At the checkout, the
clerk wrapped it in a single sheet of newspaper and put it on top of the other
items in my box. I quickly settled my
bill and hastily lifted my little box to make space for those waiting in the
long line at the register. That’s when my
crystal candleholder tumbled out and landed smack on the concrete floor. Most people saw it and everyone heard
it. That single sheet of newspaper
wasn’t enough to cushion it. I
knelt. A big flake of glass was missing
from the top. There were a few tiny
slivers too small to reclaim. The clerk
offered to get a broom.
“I can throw it away if
you like,” she said.
“No, I’ll keep it,” I muttered while dealing
with my emotions. There was plenty of
blame to go around. I was instantly mad
at the clerk for her shoddy wrapping job.
I was annoyed that I had felt rushed by the line of customers and hadn’t
taken ten seconds to relocate my new treasure securely inside the box. Ultimately, I was mad at myself for not being
more careful. “Ruined!” was all I could
think as I pouted all the way to the car.
“Ruined! And worthless!”
A little while later at
home, I inspected the candle holder. The
damage was conspicuous. The biggest chip could probably be reattached with
some special glue.
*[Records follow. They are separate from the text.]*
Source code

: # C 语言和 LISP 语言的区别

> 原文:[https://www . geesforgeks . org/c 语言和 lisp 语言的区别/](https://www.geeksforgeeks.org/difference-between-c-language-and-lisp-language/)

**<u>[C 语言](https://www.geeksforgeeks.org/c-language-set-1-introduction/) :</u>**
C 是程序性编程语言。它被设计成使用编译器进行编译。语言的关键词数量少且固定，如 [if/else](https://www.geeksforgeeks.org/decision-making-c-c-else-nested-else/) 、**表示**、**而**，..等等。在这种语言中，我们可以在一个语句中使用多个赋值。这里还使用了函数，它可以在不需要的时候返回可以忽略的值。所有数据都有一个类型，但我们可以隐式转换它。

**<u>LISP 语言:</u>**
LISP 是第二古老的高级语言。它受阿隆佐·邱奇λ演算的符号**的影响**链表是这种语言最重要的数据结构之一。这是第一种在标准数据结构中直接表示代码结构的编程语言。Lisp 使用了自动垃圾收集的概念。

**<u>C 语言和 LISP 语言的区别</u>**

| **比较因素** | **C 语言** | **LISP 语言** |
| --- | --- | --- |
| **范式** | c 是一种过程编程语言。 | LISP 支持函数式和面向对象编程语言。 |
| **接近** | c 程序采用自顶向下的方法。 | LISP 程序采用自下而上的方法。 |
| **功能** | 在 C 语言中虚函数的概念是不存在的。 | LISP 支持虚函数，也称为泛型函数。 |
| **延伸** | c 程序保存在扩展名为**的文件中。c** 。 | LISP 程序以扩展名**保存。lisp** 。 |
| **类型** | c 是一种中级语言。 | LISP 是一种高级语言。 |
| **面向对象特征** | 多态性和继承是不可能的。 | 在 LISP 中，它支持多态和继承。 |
I have decided that I
will acknowledge and overlook the imperfection. It is neither ruined nor
worthless. It is a flawed thing of
beauty that can still serve the purpose for which it was designed. I shall keep it and appreciate it and enjoy
it.
What will I remember when I notice the
imperfection? It will remind me that I,
too, am imperfect, yet I can fulfill my purposes. Beauty persists despite imperfection, and if
all imperfect things were discarded, what would be left?